Fairy tales often involve an all-powerful magician. But while he is a magician, Schmendrick is certainly not all-powerful. In fact, he is the laughingstock of the wizarding community. This gives his character a chance to grow throughout the book, rather than spending its entirety as a white-bearded caricature.
Stories that involve unicorns often involve lovely, innocent young maidens. Just in the same way that Schmendrick is not an all-powerful magician, Molly Grue is not a lovely young maiden. She is first introduced as a “thin thorn of a woman” who has “a pale, bony face with fierce, tawny eyes, and hair the color of dead grass”. When she encounters the unicorn, she chastises her for daring to come to her at this stage in her life, rather than ten or twenty years earlier. Molly has far more life and grit than some boring young maiden ever could, and we should all count ourselves lucky that we got her instead.
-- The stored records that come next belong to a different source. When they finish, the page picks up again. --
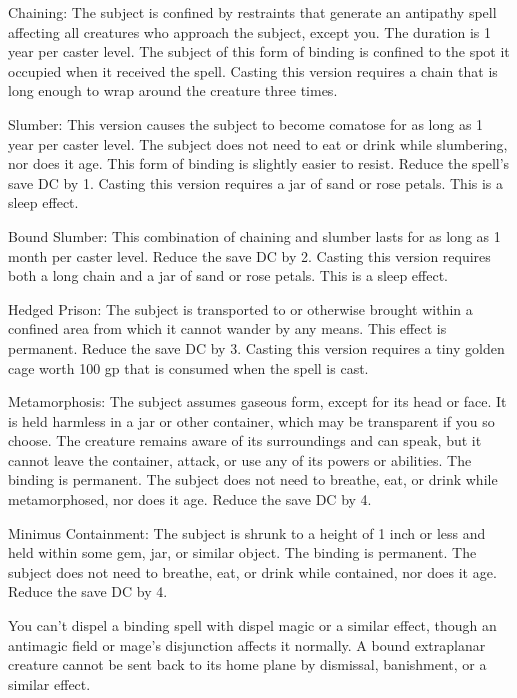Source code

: {Chaining: The subject is confined by restraints that generate an antipathy spell affecting all creatures who approach the subject, except you. The duration is 1 year per caster level. The subject of this form of binding is confined to the spot it occupied when it received the spell. Casting this version requires a chain that is long enough to wrap around the creature three times.

Slumber: This version causes the subject to become comatose for as long as 1 year per caster level. The subject does not need to eat or drink while slumbering, nor does it age. This form of binding is slightly easier to resist. Reduce the spell's save DC by 1. Casting this version requires a jar of sand or rose petals. This is a sleep effect.

Bound Slumber: This combination of chaining and slumber lasts for as long as 1 month per caster level. Reduce the save DC by 2. Casting this version requires both a long chain and a jar of sand or rose petals. This is a sleep effect.

Hedged Prison: The subject is transported to or otherwise brought within a confined area from which it cannot wander by any means. This effect is permanent. Reduce the save DC by 3. Casting this version requires a tiny golden cage worth 100 gp that is consumed when the spell is cast.

Metamorphosis: The subject assumes gaseous form, except for its head or face. It is held harmless in a jar or other container, which may be transparent if you so choose. The creature remains aware of its surroundings and can speak, but it cannot leave the container, attack, or use any of its powers or abilities. The binding is permanent. The subject does not need to breathe, eat, or drink while metamorphosed, nor does it age. Reduce the save DC by 4.

Minimus Containment: The subject is shrunk to a height of 1 inch or less and held within some gem, jar, or similar object. The binding is permanent. The subject does not need to breathe, eat, or drink while contained, nor does it age. Reduce the save DC by 4.

You can't dispel a binding spell with dispel magic or a similar effect, though an antimagic field or mage's disjunction affects it normally. A bound extraplanar creature cannot be sent back to its home plane by dismissal, banishment, or a similar effect.}
        
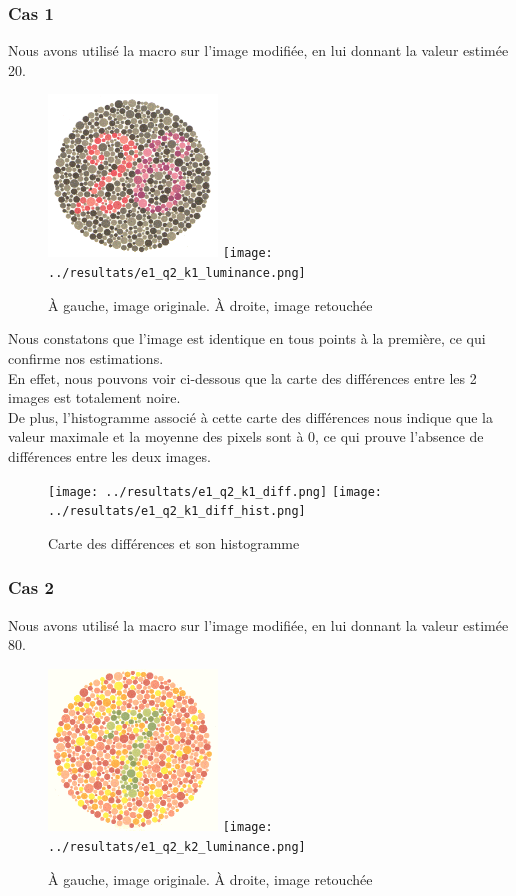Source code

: \documentclass[a4paper]{article}
\begin{document}
\subsubsection{Cas 1}
Nous avons utilisé la macro sur l'image modifiée, en lui donnant la valeur estimée 20.

\begin{figure}[H]
\begin{center}
\includegraphics[width=170px]{../base/cas_1_dalton26.png}
\texttt{[image: ../resultats/e1\_q2\_k1\_luminance.png]}
\end{center}
\caption{À gauche, image originale. À droite, image retouchée}
\end{figure}

Nous constatons que l'image est identique en tous points à la première, ce qui confirme nos estimations.\\
En effet, nous pouvons voir ci-dessous que la carte des différences entre les 2 images est totalement noire.\\
De plus, l'histogramme associé à cette carte des différences nous indique que la valeur maximale et la moyenne des pixels sont à 0, ce qui prouve l'absence de différences entre les deux images.

\begin{figure}[H]
\begin{center}
\texttt{[image: ../resultats/e1\_q2\_k1\_diff.png]}
\texttt{[image: ../resultats/e1\_q2\_k1\_diff\_hist.png]}
\end{center}
\caption{Carte des différences et son histogramme}
\end{figure}

\clearpage
\subsubsection{Cas 2}
Nous avons utilisé la macro sur l'image modifiée, en lui donnant la valeur estimée 80.

\begin{figure}[H]
\begin{center}
\includegraphics[width=170px]{../base/cas_2_dalton7.png}
\texttt{[image: ../resultats/e1\_q2\_k2\_luminance.png]}
\end{center}
\caption{À gauche, image originale. À droite, image retouchée}
\end{figure}
\end{document}
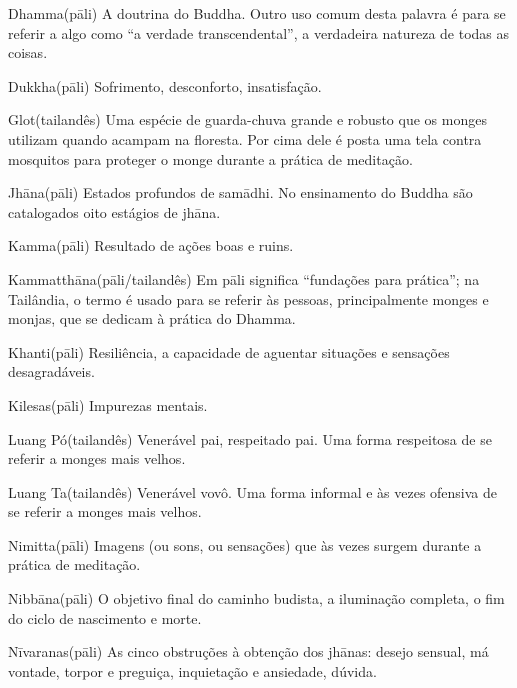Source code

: \begin{glossarydescription}
\item[{{Dhamma}{(pāli)}}] A doutrina do Buddha. Outro uso comum desta palavra é para se referir a algo como ``a verdade transcendental'', a verdadeira natureza de todas as coisas.

\item[{{Dukkha}{(pāli)}}] Sofrimento, desconforto, insatisfação.

\item[{{Glot}{(tailandês)}}] Uma espécie de guarda-chuva grande e robusto que os monges utilizam quando acampam na floresta. Por cima dele é posta uma tela contra mosquitos para proteger o monge durante a prática de meditação.

\item[{{Jhāna}{(pāli)}}] Estados profundos de samādhi. No ensinamento do Buddha são catalogados oito estágios de jhāna.

\item[{{Kamma}{(pāli)}}] Resultado de ações boas e ruins.

\item[{{Kammatthāna}{(pāli/tailandês)}}] Em pāli significa ``fundações para prática''; na Tailândia, o termo é usado para se referir às pessoas, principalmente monges e monjas, que se dedicam à prática do Dhamma.

\item[{{Khanti}{(pāli)}}] Resiliência, a capacidade de aguentar situações e sensações desagradáveis.

\item[{{Kilesas}{(pāli)}}] Impurezas mentais.

\item[{{Luang Pó}{(tailandês)}}] Venerável pai, respeitado pai. Uma forma respeitosa de se referir a monges mais velhos.

\item[{{Luang Ta}{(tailandês)}}] Venerável vovô. Uma forma informal e às vezes ofensiva de se referir a monges mais velhos.

\item[{{Nimitta}{(pāli)}}] Imagens (ou sons, ou sensações) que às vezes surgem durante a prática de meditação.

\item[{{Nibbāna}{(pāli)}}] O objetivo final do caminho budista, a iluminação completa, o fim do ciclo de nascimento e morte.

\item[{{Nīvaranas}{(pāli)}}] As cinco obstruções à obtenção dos jhānas: desejo sensual, má vontade, torpor e preguiça, inquietação e ansiedade, dúvida.


\end{glossarydescription}
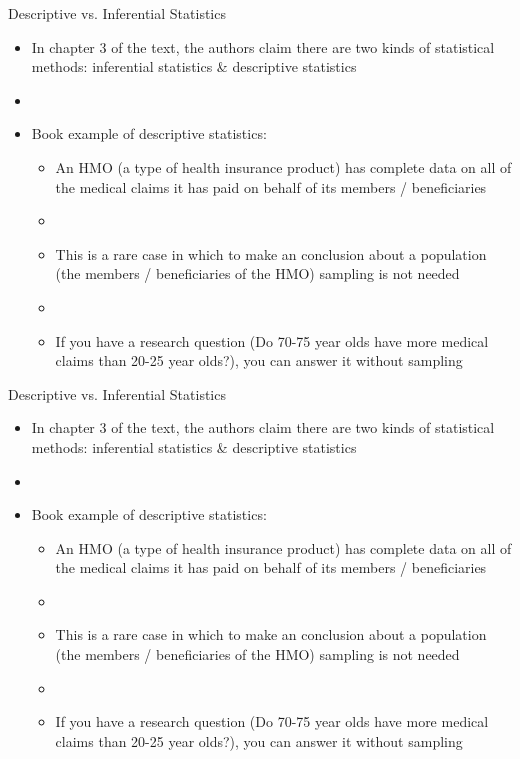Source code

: \documentclass[xcolor=dvipsnames]{beamer}
\begin{document}
\begin{frame}{Descriptive vs. Inferential Statistics}
	\begin{itemize}
		\item In chapter 3 of the text, the authors claim there are two kinds of statistical methods: inferential statistics \& descriptive statistics
		\item[]
		\item Book example of descriptive statistics: 
		\begin{itemize}
			\item An HMO (a type of health insurance product) has complete data on all of the medical claims it has paid on behalf of its members / beneficiaries
			\item[]
			\item This is a rare case in which to make an conclusion about a population (the members / beneficiaries of the HMO) sampling is not needed
			\item[] 
			\item If you have a research question (Do 70-75 year olds have more medical claims than 20-25 year olds?), you can answer it without sampling
		\end{itemize}
	\end{itemize}
\end{frame}

\begin{frame}{Descriptive vs. Inferential Statistics}
\begin{itemize}
	\item In chapter 3 of the text, the authors claim there are two kinds of statistical methods: inferential statistics \& descriptive statistics
	\item[]
	\item Book example of descriptive statistics: 
	\begin{itemize}
		\item An HMO (a type of health insurance product) has complete data on all of the medical claims it has paid on behalf of its members / beneficiaries
		\item[]
		\item This is a rare case in which to make an conclusion about a population (the members / beneficiaries of the HMO) sampling is not needed
		\item[] 
		\item If you have a research question (Do 70-75 year olds have more medical claims than 20-25 year olds?), you can answer it without sampling
	\end{itemize}
\end{itemize}
\end{frame}
\end{document}
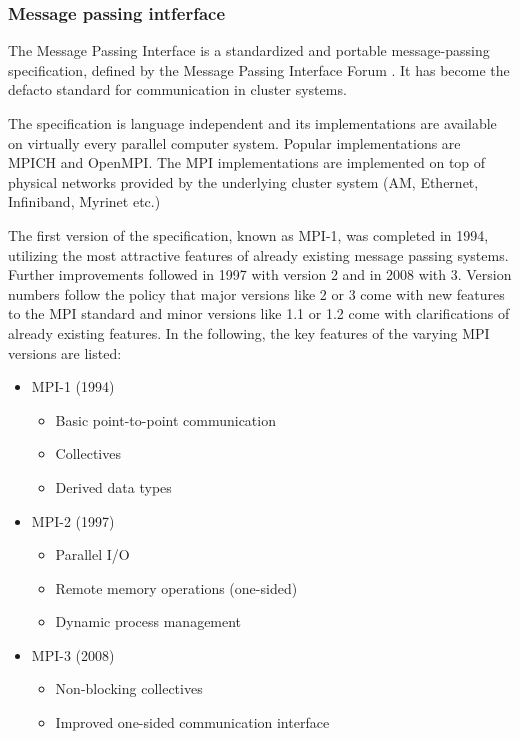 \subsubsection{Message passing intferface }
\label{sec:mpi}
The Message Passing Interface is a standardized and portable
message-passing specification, defined by the Message Passing
Interface Forum \cite{ref:mpi_specification}. It has become the
defacto standard for communication in cluster systems.

The specification is language independent and its implementations are
available on virtually every parallel computer system.  Popular
implementations are MPICH and OpenMPI.  The MPI implementations are
implemented on top of physical networks provided by the underlying
cluster system (AM, Ethernet, Infiniband, Myrinet etc.)

The first version of the specification, known as MPI-1, was completed
in 1994, utilizing the most attractive features of already
existing message passing systems.  Further improvements followed in 1997
with version 2 and in 2008 with 3. Version numbers follow
the policy that major versions like 2 or 3 come with new
features to the MPI standard and minor versions like 1.1 or
1.2 come with clarifications of already existing features. In
the following, the key features of the varying MPI versions are listed:

\begin{itemize}
  \item MPI-1 (1994)
    \begin{itemize}
      \item Basic point-to-point communication
      \item Collectives
      \item Derived data types
    \end{itemize}
  \item MPI-2 (1997)
    \begin{itemize}
      \item Parallel I/O
      \item Remote memory operations (one-sided)
      \item Dynamic process management
    \end{itemize}
  \item MPI-3 (2008)
    \begin{itemize}
      \item Non-blocking collectives
      \item Improved one-sided communication interface
    \end{itemize}
\end{itemize}

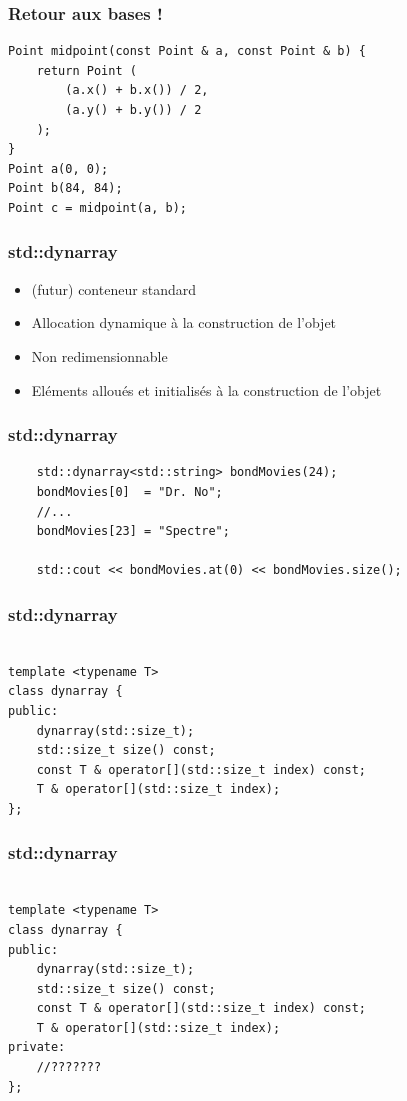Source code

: \documentclass[xetex,mathserif]{beamer}
\begin{document}
\begin{frame}[containsverbatim]
\frametitle{Retour aux bases !}
\begin{lstlisting}
Point midpoint(const Point & a, const Point & b) {
	return Point (
		(a.x() + b.x()) / 2,
		(a.y() + b.y()) / 2
	);
}
Point a(0, 0);
Point b(84, 84);
Point c = midpoint(a, b);
\end{lstlisting}
\end{frame}

\begin{frame}
\frametitle{std::dynarray}

\begin{itemize}
	\item (futur) conteneur standard
	\pause
	\item Allocation dynamique à la construction de l'objet
	\pause
	\item Non redimensionnable
	\pause
	\item Eléments alloués et initialisés à la construction de l'objet
\end{itemize}  
\end{frame}

\begin{frame}[containsverbatim]
\frametitle{std::dynarray}
\begin{lstlisting}
	std::dynarray<std::string> bondMovies(24);
	bondMovies[0]  = "Dr. No";
	//...
	bondMovies[23] = "Spectre";
	
	std::cout << bondMovies.at(0) << bondMovies.size();  
\end{lstlisting}
\end{frame}


\begin{frame}[containsverbatim]
\frametitle{std::dynarray}
\begin{lstlisting}

template <typename T>
class dynarray {
public:
	dynarray(std::size_t);	
	std::size_t size() const;
	const T & operator[](std::size_t index) const;
	T & operator[](std::size_t index);
};
\end{lstlisting}
\end{frame}

\begin{frame}[containsverbatim]
\frametitle{std::dynarray}
\begin{lstlisting}

template <typename T>
class dynarray {
public:
	dynarray(std::size_t);	
	std::size_t size() const;
	const T & operator[](std::size_t index) const;
	T & operator[](std::size_t index);
private:
	//???????
};
\end{lstlisting}
\end{frame}
\end{document}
Out of the central cast of characters, only the unicorn is what one would expect. She is an incomprehensibly beautiful and pure creature who has never known anything but her forest. But when she learns that she is the last unicorn, this sends her on a quest to find the others. Through various trials and transformations, she develops something no unicorn ever has before—humanity.
I can’t recommend this book enough. Like TV shows and movies we’ve talked about before, this is a story you can study to become a better writer. But your first read should just be for fun. Then, as Patrick Rothfuss says, you “need to read it again”.